Except not, because anyone who’s been paying attention recognizes Nintendo has been doing this for over three decades. If you’re going to take issue with Fates’ name changes, you’re going to have to do same for “Koopa” being changed into “Bowser” (or, for that matter, “Nokonoko” into what we know as “Koopa Troopa”). Same goes for “Rosetta” being renamed as “Rosalina.” Or “Bado” into “Groose.” And “Shizue” into “Isabelle.” Don’t forget “Christine” as “Goombella.” Oh, and let’s not pretend they haven’t always done this for Fire Emblem: the mage Soren in Path of Radiance was originally known as “Senerio,” and the default name for Awakening’s avatar (Robin) was originally “Reflet.”
Name changes in the localization field are nothing new, but why exactly does this happen? My friend Masked Man comes to the rescue here:
“Many developers like using Western-sounding names because they sound exotic to a Japanese ear. When transliterating these names into English, however, the magic is lost. Take, for example, the protagonist of Final Fantasy VI. The name ‘Tina’ is by no means a common name in Japan, so it likely sounded strange and new to many Japanese players. Using ‘Tina’ in the US would be the Japanese equivalent of using a plain old name like ‘Ayaka’ or ‘Ayumi.’ (No offense to the Ayakas and Ayumis of the world!) When Ted Woolsey localized FFVI, he rightfully decided to come up with a new name for the game’s heroine that carried a more mystical feel without straying too far from the original. Thus, ‘Terra’ was born. It’s all a matter of capturing the sense of the original name and presenting it to a different audience.”

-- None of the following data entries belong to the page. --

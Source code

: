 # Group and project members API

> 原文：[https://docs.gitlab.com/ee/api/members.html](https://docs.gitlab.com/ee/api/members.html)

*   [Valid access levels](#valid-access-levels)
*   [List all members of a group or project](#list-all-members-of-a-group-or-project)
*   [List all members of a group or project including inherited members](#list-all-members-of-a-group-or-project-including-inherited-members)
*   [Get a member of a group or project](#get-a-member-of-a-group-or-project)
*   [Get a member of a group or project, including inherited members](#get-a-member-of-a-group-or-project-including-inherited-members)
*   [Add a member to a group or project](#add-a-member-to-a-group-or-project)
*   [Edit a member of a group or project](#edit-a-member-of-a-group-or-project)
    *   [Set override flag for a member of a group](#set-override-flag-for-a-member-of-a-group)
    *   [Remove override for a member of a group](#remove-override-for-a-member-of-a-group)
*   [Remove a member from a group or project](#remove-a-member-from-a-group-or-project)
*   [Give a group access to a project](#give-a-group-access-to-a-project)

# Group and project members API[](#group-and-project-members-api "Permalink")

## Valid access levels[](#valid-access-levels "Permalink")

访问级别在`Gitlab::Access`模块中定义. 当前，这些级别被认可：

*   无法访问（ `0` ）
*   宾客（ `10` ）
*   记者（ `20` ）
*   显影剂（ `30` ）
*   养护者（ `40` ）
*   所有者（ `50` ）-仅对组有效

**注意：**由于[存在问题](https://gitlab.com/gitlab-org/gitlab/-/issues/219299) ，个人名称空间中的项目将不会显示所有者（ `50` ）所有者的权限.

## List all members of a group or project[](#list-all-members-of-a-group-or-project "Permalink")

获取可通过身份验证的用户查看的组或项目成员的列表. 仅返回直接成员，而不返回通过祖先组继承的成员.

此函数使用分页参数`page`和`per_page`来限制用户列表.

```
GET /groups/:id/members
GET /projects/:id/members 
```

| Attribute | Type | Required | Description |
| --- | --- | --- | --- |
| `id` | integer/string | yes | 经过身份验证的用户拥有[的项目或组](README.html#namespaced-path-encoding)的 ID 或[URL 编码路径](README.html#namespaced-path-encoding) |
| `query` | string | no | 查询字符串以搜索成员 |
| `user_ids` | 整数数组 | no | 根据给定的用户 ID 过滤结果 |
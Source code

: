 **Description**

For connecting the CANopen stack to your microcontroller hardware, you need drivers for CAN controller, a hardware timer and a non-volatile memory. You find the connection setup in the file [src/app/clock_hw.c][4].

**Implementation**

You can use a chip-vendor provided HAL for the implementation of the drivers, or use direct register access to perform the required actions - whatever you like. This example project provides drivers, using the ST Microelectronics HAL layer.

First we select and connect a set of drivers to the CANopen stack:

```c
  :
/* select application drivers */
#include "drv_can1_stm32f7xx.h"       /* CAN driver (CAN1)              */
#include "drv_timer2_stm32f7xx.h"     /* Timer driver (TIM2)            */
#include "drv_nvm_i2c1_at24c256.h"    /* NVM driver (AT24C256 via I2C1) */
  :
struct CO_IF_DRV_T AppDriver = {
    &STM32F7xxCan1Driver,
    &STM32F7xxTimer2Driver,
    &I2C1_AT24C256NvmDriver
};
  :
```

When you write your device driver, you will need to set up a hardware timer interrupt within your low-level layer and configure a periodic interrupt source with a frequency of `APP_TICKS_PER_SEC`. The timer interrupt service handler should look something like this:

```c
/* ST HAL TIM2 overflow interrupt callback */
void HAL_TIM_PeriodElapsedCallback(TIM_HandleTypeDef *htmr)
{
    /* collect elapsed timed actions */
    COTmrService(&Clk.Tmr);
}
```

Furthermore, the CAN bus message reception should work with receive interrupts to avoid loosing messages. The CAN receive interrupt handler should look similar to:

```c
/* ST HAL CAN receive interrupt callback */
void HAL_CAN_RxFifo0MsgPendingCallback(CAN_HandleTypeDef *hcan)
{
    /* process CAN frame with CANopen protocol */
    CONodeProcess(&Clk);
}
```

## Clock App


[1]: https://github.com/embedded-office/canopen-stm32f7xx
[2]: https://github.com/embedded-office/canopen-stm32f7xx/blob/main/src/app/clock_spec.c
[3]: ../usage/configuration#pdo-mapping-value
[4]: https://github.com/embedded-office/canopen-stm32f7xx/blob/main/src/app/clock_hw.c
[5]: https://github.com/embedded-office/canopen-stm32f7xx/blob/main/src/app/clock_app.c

Localization detractors often claim names are changed for no reason, but the above quote proves that’s not the case. That’s not even considering the role of English and Japanese phonetics; to the American ear, what sounds like a cooler name for a Japanese ninja: Suzukaze or Kaze? What rolls off the English tongue better: Lutz or Percy? Furthermore, it’s not like this isn’t a process done without the approval of the original creators. For example, while Treehouse isn’t directly involved with Pokémon localizations, various groups like The Pokémon Company work together to come up with Pokémon names for each territory, as you can’t expect an American child to pronounce and decipher the meaning of “Fushigisou” (who we know as “Ivysaur”). Another example is the Ground-type Sandshrew, who is just called “Sand” in Japan; here, that’s a common plural noun that wouldn’t make for an appealing pet name, but by combining it with an animal name (“shrew”), they formed an alliteration that sounds completely natural and professional. Wow!
In short, name changes are the most common factor in the localization field for any and all media. Whether or not it happens depends on the context of the project, such as where it takes place or the age group it’s aimed at, and is absolutely not done for “no reason.” I mean, I dunno about you, but I think I’d rather have “Fawful” than “Gerakobittsu,” thank you.